Owning choice is a hugely important concept that applies itself to many parts of our lives. And not least our health.
I first heard about owning your choice when reading the great book, Eating Less by Gillian Riley. Of all the principles in the book, her strongest is her argument that we must own our choices. But what does that mean? I hear you ask.
The thing is, I’ve noticed, I often do things with a sense that I HAVE to do them. “I’d better exercise this morning.” “I guess I can’t eat that if I want to lose weight.” They might seem to be related to choice, but they really aren’t.
In fact, in those situations I’m totally giving up on choosing for myself, and instead making myself feel bad and powerless and the same time by feeling I must do certain actions. Don’t very uplifting.
The thing is, as I’ve written before. You don’t have to do anything.

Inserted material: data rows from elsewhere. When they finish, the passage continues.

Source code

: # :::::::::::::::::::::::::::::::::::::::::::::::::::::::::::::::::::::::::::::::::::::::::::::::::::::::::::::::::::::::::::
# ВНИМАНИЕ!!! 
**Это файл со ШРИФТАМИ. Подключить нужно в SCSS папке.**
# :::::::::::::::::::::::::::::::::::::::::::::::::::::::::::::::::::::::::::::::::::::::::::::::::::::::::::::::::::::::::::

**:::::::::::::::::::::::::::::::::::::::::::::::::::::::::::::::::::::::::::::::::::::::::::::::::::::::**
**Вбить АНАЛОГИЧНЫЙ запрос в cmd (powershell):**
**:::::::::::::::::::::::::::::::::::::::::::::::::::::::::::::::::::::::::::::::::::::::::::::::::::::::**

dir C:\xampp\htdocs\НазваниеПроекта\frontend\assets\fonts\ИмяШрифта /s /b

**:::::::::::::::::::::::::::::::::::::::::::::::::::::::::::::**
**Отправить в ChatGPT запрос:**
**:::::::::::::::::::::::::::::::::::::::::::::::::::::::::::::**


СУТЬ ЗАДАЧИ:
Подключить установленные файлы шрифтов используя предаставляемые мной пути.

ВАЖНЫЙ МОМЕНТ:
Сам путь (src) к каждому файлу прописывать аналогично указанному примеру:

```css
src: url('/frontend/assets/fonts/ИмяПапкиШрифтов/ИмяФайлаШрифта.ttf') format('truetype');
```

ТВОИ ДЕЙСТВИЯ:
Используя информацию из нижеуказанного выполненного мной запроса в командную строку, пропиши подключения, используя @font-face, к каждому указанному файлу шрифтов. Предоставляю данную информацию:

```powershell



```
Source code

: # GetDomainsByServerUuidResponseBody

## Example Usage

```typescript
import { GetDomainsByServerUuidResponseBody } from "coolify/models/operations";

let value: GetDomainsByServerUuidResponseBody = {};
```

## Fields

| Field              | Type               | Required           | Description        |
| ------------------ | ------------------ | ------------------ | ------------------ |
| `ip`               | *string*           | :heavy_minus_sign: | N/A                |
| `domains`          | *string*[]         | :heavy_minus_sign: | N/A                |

We do things because we’ve decided that not doing them would be worse, so we choose certain actions because we know they will bring more benefits. Some of these actions are chosen time and time again and become a good habit, like brushing your teeth. Or going to sleep.
But when it comes to actions related to health such as meditation practice, working out, or eating healthily we give away our choice and instead put on a restriction mind-set and feel completely exhausted ‘having’ to do these things that we don’t really want to do.
Yet, if we want to keep our body in health, actively choosing reasons to do so could be vital.
To feel like it’s your choice, and not a restriction placed heavily upon your shoulders, the reasons you make need to be positive, motivating and meaningful to YOU.
Why is exercise important to you? What does eating a certain way give back to you? Why are you meditating? What are you hoping to get, or are getting, out of these types of actions?
If you decide you are exercising for positive reasons – gaining muscle, protecting your bones so they are stronger for your old age, looking after your heart, getting rid of visceral fat or fitting into your clothes – then you can make a choice about what to do based on those motivating reasons.
“I’d better exercise then, sigh.” Becomes: “I want to exercise.”
As soon as you want to do something, a barrier lifts and the path towards that action is so much smoother, happier and all together more pleasant.
If you feel tied down to things that you feel you have to do, see if there’s any part of the process that you can choose. Going to work, day in day out, at a job that’s not great is not exactly something to get you springing out of bed in the morning. But if there’s any part of that action which you can own choice over, see if it changes your feelings and motivates you instead.
Perhaps if you saw that you are actually choosing to go to work because you want money to pay for whatever, or that you get closer to a job that you actually do want, or that it’s allowing you use of a car that you can use for things you DO like, then take note of those choices that you’ve been automatically doing anyways, and bring them up a level into the realm of your awareness. You are still choosing to get out of bed in the morning, so you might as well make the reasons for it more powerful and meaningful to you. It may not always happen, but the more often you do it, the more ingrained the habit of choosing actively becomes and the easier things start becoming.
If you are sick and need to be on a special diet or if you’ve chosen a special way of eating because you are concerned about your health or weight, you may feel completely restricted by the dietary barriers that now exist in your life. “I can’t eat that! I’m not allowed to touch this.” This kind of language can make you feel defeated. However, you are still allowed to eat whatever you want, but you are choosing not to because you have reasoned with yourself that it’s not worth hours on the loo, or terrible abdominal cramps, or the risk to your health. Change the language around and hunt for the choice you are making. “I don’t want cramps” may be a good reason, but try “I want to feel good” instead. This way you avoid using the word ‘cramps’ and putting that feeling in your body, and you replace it with a goal of how you want to feel instead. Much more inspiring!
I’ve realized; I don’t have to exercise, but if I don’t then I’m still making a passive choice for myself. In those moments in which I turn down exercise, I also bring to mind the choice I’m making instead. Not feeling so fit, not feeling the buzz that comes from exercise and choosing to risk forming bad habits instead. If I keep choosing this way over and over again, I need to also own the choice that I’m allowing myself to get fatter and/or sicker. This will sound crazy, but there’s nothing wrong with that. It’s still a part and parcel of owning choice. That way you can’t say “I don’t know how this happened!” “Why do bad things happen to me!?” Sorry, nope. You actively chose that path. It’s the same with doing any work for yourself. As I’m usually in self-employment, I’ve come to the understanding that owning choice is pretty important in this field too. I choose not to draw, write, phone or e-mail, and instead the choice is that I may be behind in my work and feel more stressed doing it at another time.
So owning choice really does have benefits in all areas of your life. It simply puts you back in the driving seat of your own existence. You decide what to do. Even if you absolutely HAVE to do something, then you can still choose to feel a certain way about it. To me that’s a really refreshing message that brings a feeling of relief. I have some control. This IS MY life!